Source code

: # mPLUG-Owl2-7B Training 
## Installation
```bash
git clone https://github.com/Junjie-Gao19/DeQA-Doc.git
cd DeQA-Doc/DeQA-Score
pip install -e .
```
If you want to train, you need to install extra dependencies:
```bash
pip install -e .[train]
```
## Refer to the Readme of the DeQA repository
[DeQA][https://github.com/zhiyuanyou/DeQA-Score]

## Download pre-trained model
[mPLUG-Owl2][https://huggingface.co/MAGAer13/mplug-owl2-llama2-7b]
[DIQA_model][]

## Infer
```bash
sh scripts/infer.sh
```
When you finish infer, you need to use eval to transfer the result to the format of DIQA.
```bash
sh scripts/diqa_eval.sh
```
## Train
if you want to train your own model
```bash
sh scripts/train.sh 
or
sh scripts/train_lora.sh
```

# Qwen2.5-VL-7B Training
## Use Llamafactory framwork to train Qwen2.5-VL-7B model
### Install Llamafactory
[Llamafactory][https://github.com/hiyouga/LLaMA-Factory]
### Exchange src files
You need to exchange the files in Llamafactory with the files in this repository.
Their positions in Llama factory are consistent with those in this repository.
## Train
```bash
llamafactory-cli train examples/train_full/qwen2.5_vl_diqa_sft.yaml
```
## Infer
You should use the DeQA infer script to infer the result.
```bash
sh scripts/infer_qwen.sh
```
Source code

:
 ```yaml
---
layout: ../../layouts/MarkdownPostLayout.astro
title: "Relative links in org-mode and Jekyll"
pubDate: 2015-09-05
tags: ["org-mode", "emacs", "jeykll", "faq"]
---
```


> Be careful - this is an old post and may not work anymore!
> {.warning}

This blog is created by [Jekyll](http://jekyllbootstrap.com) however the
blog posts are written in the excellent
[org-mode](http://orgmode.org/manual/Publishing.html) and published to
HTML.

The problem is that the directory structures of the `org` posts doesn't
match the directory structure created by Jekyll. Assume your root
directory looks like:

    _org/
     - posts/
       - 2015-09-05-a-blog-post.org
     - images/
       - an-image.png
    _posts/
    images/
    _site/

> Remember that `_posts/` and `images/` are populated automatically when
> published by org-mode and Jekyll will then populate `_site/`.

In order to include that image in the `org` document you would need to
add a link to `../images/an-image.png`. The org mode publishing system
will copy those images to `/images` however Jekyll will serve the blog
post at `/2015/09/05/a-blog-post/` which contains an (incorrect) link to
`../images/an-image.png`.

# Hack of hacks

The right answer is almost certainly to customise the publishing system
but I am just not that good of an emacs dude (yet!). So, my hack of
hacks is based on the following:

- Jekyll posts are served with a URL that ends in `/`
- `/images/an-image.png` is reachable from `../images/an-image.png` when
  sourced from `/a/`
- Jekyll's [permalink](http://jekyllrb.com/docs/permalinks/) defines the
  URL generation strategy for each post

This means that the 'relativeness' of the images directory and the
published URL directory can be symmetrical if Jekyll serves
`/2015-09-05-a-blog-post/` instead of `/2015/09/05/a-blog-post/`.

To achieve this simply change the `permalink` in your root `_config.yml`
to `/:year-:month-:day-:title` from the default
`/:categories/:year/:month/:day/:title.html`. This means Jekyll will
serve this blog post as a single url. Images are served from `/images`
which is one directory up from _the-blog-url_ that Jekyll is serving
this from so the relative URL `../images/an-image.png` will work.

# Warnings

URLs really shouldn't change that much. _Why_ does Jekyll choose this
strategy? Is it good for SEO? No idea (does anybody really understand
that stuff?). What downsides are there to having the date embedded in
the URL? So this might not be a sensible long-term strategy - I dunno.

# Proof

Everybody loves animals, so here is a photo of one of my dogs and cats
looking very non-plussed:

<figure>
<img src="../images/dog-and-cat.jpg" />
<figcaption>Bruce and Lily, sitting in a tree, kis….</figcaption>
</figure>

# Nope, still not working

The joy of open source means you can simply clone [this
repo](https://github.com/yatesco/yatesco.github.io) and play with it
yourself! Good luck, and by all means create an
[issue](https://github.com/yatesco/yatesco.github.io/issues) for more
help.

.....

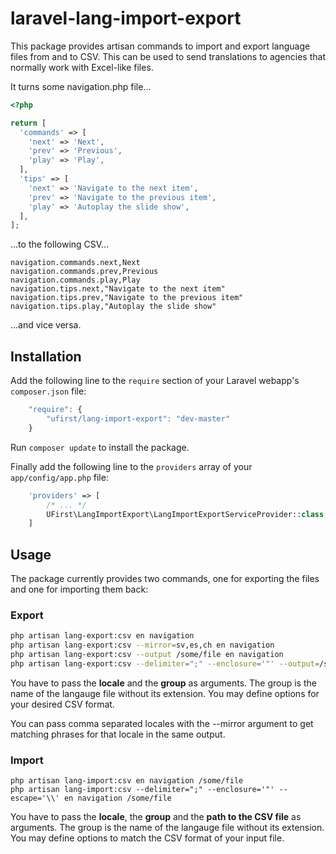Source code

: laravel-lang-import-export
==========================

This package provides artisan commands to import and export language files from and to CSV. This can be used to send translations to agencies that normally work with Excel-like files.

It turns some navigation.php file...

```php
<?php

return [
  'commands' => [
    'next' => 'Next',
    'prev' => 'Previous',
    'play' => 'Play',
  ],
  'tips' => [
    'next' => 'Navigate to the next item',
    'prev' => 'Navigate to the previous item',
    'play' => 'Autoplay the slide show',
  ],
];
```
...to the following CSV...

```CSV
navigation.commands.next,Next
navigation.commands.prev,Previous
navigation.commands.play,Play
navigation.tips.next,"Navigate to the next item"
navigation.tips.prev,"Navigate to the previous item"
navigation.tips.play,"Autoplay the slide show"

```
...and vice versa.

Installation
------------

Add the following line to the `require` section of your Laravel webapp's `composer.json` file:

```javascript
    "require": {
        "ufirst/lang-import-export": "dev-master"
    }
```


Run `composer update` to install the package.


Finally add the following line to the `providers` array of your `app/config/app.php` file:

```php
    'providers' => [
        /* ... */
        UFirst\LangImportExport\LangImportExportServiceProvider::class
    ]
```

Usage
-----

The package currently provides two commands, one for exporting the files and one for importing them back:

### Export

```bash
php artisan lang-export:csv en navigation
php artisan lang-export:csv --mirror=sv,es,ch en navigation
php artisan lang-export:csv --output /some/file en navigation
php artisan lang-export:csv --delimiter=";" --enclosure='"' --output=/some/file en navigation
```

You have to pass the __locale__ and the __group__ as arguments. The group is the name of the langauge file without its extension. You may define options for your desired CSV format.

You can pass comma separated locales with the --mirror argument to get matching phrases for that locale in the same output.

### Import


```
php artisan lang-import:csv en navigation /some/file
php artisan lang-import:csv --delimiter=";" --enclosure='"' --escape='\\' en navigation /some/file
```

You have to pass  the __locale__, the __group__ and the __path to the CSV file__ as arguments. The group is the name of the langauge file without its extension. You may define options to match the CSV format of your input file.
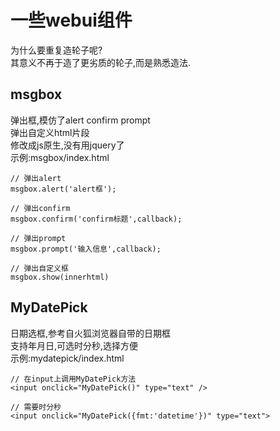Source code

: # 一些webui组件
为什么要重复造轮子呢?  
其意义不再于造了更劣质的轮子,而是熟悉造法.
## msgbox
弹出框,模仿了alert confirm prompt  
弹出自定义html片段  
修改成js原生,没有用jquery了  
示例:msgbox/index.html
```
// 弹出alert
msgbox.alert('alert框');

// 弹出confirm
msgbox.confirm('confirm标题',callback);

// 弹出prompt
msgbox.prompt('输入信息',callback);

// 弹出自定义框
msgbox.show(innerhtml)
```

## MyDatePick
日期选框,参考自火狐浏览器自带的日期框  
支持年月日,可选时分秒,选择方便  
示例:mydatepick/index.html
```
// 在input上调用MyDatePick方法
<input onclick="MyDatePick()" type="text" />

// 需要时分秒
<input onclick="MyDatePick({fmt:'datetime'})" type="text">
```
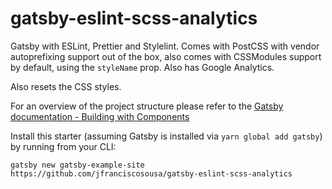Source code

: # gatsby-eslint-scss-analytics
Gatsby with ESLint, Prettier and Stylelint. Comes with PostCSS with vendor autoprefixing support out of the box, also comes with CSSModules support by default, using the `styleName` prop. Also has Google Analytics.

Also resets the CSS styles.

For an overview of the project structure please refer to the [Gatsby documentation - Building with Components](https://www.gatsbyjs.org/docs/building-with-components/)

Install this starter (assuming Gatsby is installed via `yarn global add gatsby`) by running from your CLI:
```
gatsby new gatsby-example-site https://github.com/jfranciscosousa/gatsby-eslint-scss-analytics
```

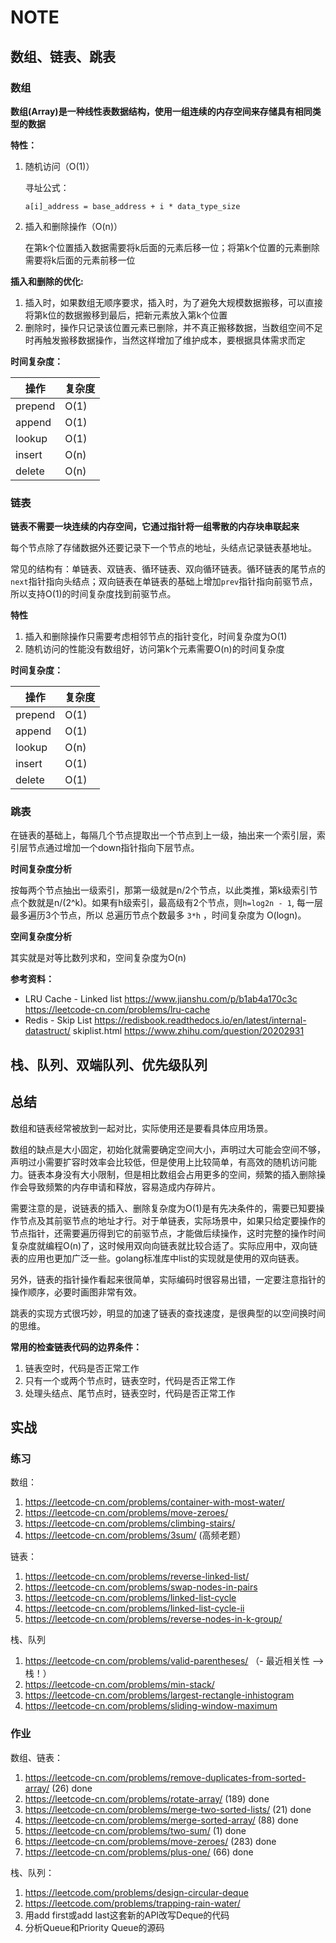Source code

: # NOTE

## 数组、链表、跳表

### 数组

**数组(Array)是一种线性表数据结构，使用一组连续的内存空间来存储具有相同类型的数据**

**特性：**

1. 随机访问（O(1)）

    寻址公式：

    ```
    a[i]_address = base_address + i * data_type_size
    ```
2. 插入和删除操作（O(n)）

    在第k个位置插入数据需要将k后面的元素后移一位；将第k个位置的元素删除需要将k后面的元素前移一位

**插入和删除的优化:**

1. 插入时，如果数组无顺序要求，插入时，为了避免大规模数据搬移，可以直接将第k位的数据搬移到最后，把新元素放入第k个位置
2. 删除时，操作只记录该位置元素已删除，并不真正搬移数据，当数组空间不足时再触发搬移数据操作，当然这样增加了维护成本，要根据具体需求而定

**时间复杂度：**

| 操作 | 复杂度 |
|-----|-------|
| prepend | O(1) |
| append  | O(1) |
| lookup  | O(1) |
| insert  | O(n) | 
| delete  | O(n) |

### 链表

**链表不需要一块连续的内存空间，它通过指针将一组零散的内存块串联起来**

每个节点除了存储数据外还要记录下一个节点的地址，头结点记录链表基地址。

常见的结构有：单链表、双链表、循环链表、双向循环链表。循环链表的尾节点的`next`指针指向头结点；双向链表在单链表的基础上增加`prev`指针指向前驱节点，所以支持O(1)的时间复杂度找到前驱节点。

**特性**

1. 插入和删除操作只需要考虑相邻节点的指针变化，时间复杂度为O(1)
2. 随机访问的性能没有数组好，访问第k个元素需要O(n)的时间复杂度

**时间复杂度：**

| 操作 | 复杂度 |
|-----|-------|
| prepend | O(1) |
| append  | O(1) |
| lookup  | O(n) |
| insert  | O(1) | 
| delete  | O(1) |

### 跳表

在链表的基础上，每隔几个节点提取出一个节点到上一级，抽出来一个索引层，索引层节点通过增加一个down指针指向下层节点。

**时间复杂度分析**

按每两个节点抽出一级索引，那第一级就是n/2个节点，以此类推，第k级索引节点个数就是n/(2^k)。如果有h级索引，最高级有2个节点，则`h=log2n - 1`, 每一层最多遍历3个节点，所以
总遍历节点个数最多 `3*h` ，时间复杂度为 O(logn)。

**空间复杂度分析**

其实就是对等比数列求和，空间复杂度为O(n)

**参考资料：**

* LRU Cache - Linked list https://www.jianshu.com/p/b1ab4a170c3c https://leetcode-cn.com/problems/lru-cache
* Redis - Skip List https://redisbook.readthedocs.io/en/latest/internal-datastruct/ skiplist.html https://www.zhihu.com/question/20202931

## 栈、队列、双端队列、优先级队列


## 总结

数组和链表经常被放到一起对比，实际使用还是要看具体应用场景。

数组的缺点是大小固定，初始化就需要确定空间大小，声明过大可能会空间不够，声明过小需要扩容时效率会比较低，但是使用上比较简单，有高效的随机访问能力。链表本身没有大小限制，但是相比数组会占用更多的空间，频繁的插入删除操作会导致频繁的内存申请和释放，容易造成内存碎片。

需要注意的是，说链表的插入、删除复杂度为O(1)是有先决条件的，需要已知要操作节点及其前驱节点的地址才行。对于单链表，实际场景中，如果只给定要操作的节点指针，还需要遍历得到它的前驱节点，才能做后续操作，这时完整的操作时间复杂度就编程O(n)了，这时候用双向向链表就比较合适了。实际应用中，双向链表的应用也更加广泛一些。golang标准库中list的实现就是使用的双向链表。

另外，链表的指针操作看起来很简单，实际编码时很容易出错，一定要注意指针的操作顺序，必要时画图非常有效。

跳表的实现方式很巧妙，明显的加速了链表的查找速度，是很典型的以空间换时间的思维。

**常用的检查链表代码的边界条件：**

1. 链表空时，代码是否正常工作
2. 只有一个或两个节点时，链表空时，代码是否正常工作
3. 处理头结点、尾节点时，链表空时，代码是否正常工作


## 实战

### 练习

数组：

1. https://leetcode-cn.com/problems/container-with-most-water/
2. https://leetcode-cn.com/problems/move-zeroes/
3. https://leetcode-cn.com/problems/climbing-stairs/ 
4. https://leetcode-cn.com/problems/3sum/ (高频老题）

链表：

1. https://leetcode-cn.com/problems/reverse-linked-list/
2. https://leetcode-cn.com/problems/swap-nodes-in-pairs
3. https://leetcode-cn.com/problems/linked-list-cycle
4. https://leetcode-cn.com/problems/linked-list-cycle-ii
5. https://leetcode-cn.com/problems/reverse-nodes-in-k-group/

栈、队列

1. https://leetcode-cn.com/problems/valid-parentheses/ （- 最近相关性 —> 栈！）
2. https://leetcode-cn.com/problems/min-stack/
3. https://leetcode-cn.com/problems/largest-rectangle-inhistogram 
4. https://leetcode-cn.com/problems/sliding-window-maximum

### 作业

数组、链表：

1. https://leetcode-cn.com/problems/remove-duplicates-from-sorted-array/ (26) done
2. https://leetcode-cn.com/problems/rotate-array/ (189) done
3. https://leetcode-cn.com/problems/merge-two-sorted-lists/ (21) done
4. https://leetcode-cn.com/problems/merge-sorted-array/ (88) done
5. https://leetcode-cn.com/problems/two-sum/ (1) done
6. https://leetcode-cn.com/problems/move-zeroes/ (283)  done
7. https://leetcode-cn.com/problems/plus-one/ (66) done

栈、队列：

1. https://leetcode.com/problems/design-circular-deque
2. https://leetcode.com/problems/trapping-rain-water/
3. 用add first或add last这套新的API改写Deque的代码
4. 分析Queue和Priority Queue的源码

.....

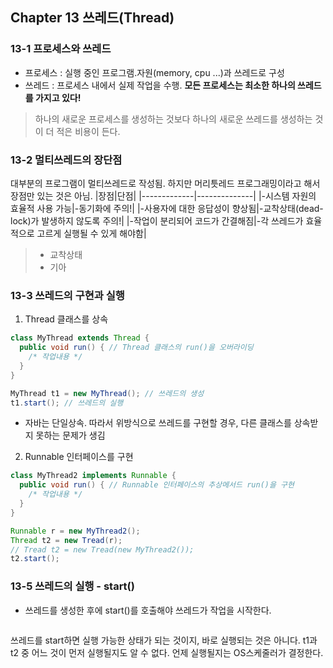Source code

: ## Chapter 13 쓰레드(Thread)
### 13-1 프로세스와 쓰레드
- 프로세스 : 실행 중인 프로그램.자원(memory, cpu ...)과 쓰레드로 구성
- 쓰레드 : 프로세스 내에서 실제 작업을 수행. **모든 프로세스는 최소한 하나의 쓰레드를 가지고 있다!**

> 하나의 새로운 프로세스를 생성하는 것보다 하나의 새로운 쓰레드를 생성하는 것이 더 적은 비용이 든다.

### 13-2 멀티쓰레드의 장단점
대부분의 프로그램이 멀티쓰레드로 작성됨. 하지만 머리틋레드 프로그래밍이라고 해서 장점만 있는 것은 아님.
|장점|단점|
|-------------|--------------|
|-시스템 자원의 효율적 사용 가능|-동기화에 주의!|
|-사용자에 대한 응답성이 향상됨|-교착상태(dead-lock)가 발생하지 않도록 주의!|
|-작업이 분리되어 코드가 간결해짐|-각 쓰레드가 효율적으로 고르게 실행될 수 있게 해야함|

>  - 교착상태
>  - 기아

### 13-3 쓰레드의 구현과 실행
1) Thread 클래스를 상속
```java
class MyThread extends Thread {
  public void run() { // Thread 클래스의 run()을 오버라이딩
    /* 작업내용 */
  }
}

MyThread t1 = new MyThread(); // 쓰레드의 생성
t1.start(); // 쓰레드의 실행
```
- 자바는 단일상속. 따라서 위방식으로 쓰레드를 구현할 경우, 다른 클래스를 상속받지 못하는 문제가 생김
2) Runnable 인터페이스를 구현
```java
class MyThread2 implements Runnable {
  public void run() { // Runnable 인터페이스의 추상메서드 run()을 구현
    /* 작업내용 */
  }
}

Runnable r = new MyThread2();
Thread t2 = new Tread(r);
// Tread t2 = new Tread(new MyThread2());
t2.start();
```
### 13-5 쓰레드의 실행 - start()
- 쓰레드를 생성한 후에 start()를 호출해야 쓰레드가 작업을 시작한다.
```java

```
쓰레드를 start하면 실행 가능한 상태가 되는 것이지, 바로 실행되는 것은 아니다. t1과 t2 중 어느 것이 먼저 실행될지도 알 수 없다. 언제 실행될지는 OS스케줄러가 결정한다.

.....

◆ AIM OF THE TASK ◆
After locating the line with "To achieve this" above, return that line and every later line through the one with "serve this blog", word for word and with nothing else.

◆ OUTPUT FOR THIS TASK ◆
To achieve this simply change the `permalink` in your root `_config.yml`
to `/:year-:month-:day-:title` from the default
`/:categories/:year/:month/:day/:title.html`. This means Jekyll will
serve this blog post as a single url. Images are served from `/images`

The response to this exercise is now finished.